Save the configuration file to the Firebox

  1. In Policy Manager, click File > Save > To Firebox.
  2. In the Save to Firebox dialog, in the IP Address or Name field, enter or select an IP address or name.
    Note: If you use a name, the name must resolve through DNS. If you enter an IP address, include all numbers and periods.
  3. In the Administrator User Name and Administrator Passphrase fields, enter the credentials for a device administrator for a read-write user account.
  4. In the Authentication Server list, select the correct authentication server for the user account that you specified.
  5. If you use an Active Directory (AD) server for authentication, in the Domain field, enter the domain name of your AD server.
  6. Click OK.

Provide configuration information to Arctic Wolf

  1. Sign in to the Arctic Wolf Unified Portal.
  2. In the navigation menu, click Tickets & Alerts > All Tickets.
  3. Perform the appropriate action, depending on if you are:
    • A new customer — In the Ticket Type list, select Onboarding.
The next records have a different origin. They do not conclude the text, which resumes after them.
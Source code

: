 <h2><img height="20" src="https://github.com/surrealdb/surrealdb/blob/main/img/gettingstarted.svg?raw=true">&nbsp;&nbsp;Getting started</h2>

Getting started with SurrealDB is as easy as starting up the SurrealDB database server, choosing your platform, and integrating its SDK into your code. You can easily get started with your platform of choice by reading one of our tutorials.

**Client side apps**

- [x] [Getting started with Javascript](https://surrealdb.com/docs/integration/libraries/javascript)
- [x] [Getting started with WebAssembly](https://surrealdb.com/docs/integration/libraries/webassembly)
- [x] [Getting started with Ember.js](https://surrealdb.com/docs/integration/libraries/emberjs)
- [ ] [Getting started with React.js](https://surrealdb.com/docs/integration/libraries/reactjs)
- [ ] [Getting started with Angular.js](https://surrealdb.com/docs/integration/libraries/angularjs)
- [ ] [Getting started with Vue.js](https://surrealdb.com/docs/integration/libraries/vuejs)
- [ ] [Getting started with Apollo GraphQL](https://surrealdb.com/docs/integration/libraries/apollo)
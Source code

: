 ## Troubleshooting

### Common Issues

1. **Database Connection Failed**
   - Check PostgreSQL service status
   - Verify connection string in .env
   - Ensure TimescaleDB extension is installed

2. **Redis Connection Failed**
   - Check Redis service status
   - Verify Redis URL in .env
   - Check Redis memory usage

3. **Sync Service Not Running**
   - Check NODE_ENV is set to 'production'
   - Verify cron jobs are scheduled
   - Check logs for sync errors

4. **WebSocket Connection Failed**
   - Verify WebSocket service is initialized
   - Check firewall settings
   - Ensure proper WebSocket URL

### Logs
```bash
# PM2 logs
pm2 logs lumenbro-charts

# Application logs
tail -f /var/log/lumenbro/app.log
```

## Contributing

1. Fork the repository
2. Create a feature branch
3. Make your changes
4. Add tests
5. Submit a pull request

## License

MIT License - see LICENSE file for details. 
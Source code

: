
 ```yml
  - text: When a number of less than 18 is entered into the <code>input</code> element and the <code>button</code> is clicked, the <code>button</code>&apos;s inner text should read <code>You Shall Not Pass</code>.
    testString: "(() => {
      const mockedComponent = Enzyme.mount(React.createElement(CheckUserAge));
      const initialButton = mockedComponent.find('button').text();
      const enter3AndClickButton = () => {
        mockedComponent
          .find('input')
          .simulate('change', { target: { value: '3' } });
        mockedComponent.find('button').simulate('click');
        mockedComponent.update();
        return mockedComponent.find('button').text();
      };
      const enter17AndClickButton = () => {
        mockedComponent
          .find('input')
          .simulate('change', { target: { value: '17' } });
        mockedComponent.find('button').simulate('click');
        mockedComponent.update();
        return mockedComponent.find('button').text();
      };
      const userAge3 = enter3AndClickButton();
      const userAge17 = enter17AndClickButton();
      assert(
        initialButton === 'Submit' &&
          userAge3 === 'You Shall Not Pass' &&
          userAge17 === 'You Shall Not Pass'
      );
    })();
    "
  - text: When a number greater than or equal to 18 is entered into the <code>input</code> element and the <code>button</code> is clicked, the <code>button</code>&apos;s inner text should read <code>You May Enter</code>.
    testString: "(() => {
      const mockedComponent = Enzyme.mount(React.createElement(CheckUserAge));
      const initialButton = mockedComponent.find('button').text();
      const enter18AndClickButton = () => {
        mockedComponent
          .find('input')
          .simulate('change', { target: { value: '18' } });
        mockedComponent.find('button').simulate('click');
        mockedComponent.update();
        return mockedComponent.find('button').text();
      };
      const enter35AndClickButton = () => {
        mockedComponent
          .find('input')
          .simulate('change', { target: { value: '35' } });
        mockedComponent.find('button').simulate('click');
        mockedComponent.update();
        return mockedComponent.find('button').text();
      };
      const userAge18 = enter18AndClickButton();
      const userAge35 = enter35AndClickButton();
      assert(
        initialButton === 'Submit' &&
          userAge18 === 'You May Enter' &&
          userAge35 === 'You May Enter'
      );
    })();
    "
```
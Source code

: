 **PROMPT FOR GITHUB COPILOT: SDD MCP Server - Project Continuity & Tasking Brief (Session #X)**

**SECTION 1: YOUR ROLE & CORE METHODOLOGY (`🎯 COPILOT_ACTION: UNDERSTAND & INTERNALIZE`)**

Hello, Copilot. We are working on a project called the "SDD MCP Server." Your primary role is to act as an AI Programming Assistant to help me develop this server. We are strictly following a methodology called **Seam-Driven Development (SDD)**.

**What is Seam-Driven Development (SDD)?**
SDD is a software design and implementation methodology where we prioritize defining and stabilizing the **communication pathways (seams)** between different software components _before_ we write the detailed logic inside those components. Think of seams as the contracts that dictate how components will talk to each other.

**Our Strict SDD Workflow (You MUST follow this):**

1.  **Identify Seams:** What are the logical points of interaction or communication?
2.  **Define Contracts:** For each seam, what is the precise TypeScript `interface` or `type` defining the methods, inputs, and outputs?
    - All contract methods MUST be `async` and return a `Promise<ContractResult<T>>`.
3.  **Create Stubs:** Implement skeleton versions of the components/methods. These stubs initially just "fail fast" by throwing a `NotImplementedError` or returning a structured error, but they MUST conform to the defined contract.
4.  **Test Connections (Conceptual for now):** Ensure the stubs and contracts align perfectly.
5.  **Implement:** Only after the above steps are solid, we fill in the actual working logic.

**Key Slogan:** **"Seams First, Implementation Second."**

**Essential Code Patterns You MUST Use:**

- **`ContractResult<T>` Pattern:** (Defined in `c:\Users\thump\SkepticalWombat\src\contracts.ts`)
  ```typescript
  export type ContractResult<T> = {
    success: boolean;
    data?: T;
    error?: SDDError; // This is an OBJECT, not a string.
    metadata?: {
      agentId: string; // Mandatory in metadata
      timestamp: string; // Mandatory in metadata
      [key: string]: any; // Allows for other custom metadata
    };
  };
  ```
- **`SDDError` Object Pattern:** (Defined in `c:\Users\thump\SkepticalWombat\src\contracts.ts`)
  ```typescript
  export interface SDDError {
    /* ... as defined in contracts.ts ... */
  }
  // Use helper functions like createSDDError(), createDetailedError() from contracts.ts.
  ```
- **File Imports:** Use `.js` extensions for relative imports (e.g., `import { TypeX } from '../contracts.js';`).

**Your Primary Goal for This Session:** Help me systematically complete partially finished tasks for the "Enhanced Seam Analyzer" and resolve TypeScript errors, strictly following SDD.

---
Then, click the existing [Deploy] Site Config: <ticket_subject> ticket.
    • An existing customer — Click Open a New Ticket.
  4. On the Open a New Ticket page, configure these settings:
    • What is this ticket related to? — Select General request.
    • Subject — Enter Syslog changes.
    • Related ticket (optional) — Keep empty.
    • Message — Enter this information for your Concierge Security® Team (CST):
      • Confirmation that you completed the steps in this configuration guide.
      • The IP address or hostname of the Arctic Wolf Sensor that you used during the configuration.
      • The IP address, timezone, and device type for all sources that you are forwarding.
      • Questions or comments that you have.
  5. Click Send Message.

    Your CST reviews the details to make sure that Arctic Wolf is successfully processing the logs.